*** Task material ***

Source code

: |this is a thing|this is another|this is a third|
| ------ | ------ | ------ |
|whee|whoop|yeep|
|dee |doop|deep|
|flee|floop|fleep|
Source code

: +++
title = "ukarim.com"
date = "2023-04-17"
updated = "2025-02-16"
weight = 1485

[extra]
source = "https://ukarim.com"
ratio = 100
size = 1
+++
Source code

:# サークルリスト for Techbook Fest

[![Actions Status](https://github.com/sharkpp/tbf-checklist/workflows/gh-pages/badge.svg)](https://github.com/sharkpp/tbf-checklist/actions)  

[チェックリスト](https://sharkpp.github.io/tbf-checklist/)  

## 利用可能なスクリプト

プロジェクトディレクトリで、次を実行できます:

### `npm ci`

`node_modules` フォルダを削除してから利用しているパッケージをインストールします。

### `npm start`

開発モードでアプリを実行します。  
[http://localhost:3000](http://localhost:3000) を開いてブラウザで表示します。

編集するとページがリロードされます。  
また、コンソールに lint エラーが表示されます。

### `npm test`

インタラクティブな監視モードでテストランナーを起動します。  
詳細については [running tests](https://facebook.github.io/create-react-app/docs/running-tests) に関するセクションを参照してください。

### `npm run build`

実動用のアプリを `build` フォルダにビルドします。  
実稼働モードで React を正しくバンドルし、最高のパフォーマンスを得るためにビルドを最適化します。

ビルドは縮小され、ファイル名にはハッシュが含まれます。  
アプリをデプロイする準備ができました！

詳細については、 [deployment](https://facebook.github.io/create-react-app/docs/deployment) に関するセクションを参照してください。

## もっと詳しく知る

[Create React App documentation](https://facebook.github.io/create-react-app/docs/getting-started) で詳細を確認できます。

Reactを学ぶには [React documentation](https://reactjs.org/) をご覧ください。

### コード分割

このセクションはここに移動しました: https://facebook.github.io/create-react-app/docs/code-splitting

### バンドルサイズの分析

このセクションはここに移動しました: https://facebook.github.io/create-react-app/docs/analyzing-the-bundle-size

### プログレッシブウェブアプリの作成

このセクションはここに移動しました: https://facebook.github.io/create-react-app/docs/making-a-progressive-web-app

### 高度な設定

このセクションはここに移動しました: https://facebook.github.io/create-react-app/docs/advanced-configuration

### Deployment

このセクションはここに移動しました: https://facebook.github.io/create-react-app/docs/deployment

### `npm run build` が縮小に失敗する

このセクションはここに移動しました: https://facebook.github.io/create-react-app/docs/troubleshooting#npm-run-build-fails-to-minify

*** End of Task material ***

■ **What the task requires**: Retype the records above, but only those lines that fall between the line containing "ビルドは縮小され、ファイル名にはハッシュが含まれます。" and the line containing "## もっと詳しく知る", with both of those lines included, exactly as written.

■ **Solution to this task**:
ビルドは縮小され、ファイル名にはハッシュが含まれます。  
アプリをデプロイする準備ができました！

詳細については、 [deployment](https://facebook.github.io/create-react-app/docs/deployment) に関するセクションを参照してください。

## もっと詳しく知る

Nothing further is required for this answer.